Fair use in publishing: A Society for Cinema & Media Studies Report
As I’ve mentioned previously, I’m on the SCMS Public Policy Committee and one of our main initiatives is to draft formal policy statements on how cinema & media scholars deal with copyright and fair use. Two years ago we released a best practices document outlining guidelines for teaching and pedagogy. Now I’m happy to announce the second document: “Society for Cinema and Media Studies’ Statement of Fair Use Best Practices for Film & Media Studies Publishing.”

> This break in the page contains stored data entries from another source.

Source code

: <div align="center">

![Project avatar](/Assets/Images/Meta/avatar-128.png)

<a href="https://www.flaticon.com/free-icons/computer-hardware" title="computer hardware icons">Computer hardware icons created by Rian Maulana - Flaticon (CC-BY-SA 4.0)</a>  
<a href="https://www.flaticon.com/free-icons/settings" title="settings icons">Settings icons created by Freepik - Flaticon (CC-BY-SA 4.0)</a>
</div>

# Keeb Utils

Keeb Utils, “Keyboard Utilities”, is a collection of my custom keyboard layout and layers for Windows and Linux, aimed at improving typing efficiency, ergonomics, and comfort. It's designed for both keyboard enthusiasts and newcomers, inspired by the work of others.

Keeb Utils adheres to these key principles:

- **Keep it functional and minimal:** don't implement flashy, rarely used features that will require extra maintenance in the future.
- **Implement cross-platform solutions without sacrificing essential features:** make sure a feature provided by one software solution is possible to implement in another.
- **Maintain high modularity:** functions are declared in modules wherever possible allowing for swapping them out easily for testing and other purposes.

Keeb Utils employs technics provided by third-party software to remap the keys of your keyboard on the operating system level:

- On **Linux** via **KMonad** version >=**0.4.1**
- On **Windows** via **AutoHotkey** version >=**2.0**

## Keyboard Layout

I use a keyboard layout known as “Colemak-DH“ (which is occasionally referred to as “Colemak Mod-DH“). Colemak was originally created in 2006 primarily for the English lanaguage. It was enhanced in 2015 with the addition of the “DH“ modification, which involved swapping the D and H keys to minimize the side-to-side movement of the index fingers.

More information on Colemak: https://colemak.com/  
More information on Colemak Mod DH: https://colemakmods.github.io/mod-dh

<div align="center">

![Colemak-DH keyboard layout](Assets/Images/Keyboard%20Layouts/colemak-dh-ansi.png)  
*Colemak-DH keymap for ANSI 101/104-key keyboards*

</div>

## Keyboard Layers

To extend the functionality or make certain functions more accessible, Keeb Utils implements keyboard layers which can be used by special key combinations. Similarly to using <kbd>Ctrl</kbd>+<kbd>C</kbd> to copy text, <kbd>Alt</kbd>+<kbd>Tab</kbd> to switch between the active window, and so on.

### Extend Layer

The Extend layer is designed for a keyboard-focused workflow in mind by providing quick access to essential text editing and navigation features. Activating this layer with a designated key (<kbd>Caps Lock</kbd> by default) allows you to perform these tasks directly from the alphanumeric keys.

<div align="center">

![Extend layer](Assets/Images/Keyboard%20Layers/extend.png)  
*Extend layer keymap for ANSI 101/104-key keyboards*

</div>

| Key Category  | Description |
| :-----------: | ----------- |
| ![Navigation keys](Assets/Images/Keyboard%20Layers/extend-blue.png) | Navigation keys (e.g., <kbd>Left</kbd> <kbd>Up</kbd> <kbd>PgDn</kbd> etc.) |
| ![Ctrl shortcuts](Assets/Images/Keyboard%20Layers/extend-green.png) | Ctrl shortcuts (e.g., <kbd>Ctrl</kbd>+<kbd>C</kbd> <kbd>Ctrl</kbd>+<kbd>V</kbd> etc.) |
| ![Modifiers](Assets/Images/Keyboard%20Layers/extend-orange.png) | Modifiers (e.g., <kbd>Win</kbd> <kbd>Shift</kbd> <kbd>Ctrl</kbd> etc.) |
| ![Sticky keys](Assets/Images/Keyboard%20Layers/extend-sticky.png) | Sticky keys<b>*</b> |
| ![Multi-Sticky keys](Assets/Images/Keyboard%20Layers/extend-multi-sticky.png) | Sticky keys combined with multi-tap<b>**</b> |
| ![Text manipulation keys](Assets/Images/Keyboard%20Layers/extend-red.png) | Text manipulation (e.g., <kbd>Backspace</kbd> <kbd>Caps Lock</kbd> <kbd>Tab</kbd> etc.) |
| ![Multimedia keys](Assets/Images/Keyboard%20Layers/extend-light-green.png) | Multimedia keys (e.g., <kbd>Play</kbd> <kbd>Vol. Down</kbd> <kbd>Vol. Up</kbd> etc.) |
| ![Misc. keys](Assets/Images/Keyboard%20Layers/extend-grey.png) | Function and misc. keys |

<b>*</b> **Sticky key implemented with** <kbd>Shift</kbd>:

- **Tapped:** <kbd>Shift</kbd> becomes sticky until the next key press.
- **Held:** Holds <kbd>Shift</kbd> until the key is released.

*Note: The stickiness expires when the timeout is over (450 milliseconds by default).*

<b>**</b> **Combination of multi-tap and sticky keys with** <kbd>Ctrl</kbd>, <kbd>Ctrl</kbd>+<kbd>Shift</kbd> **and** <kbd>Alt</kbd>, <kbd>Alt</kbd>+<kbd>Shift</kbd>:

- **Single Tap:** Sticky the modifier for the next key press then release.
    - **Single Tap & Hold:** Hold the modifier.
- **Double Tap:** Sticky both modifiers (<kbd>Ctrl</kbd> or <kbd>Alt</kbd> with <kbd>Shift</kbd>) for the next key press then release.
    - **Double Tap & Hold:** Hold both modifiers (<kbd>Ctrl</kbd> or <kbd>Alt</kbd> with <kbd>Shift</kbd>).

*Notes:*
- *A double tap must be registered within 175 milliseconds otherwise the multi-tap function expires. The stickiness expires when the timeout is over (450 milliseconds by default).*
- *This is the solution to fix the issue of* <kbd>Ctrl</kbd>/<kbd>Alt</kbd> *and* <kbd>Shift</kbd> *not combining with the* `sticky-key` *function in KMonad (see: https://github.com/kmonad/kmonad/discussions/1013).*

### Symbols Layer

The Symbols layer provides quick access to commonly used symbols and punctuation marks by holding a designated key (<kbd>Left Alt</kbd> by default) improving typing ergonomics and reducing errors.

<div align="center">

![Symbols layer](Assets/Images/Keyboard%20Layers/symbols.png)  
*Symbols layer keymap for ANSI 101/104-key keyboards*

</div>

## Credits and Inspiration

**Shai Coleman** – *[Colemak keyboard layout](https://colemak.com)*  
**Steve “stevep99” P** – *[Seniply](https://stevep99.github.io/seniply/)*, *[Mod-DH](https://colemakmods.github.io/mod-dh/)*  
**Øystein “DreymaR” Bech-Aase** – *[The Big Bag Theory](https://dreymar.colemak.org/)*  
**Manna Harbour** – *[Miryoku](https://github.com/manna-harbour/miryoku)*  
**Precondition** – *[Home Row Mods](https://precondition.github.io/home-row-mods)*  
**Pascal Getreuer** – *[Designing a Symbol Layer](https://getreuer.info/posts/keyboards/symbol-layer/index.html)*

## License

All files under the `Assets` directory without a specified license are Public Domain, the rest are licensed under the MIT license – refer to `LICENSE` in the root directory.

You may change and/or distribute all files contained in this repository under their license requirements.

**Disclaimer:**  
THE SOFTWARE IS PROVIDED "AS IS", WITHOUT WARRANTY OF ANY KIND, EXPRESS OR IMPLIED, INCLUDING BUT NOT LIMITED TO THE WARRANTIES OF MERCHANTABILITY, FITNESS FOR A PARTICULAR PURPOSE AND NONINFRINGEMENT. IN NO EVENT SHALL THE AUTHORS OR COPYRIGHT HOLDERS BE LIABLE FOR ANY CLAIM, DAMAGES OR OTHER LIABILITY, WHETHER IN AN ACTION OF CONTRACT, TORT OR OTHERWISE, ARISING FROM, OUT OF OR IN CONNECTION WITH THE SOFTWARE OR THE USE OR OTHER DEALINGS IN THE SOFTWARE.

One of the important points that this new document makes is that the scholarly community believes that using copyrighted material in digital publications and bundled multimedia supplements for academic commentary or pedagogy is transformative, and thus constitutes fair use. A number of scholars I know have worked on projects that have been curtailed by publishers because of concerns that the innovative ways that they reuse and integrate copyright media will require permissions and licensing. While the SCMS statement is not a legally binding document, we hope that it will empower scholars, artists, and publishers to take a more open approach to fair use, and provide backing for experimentation and risk-taking.
Please share the report (which is Creative Commons licensed) broadly, especially to editors and publishers who often serve as unintentional policy-makers for such decisions. If anyone has any questions on this report or related issues, post them here and I’ll try to find an answer.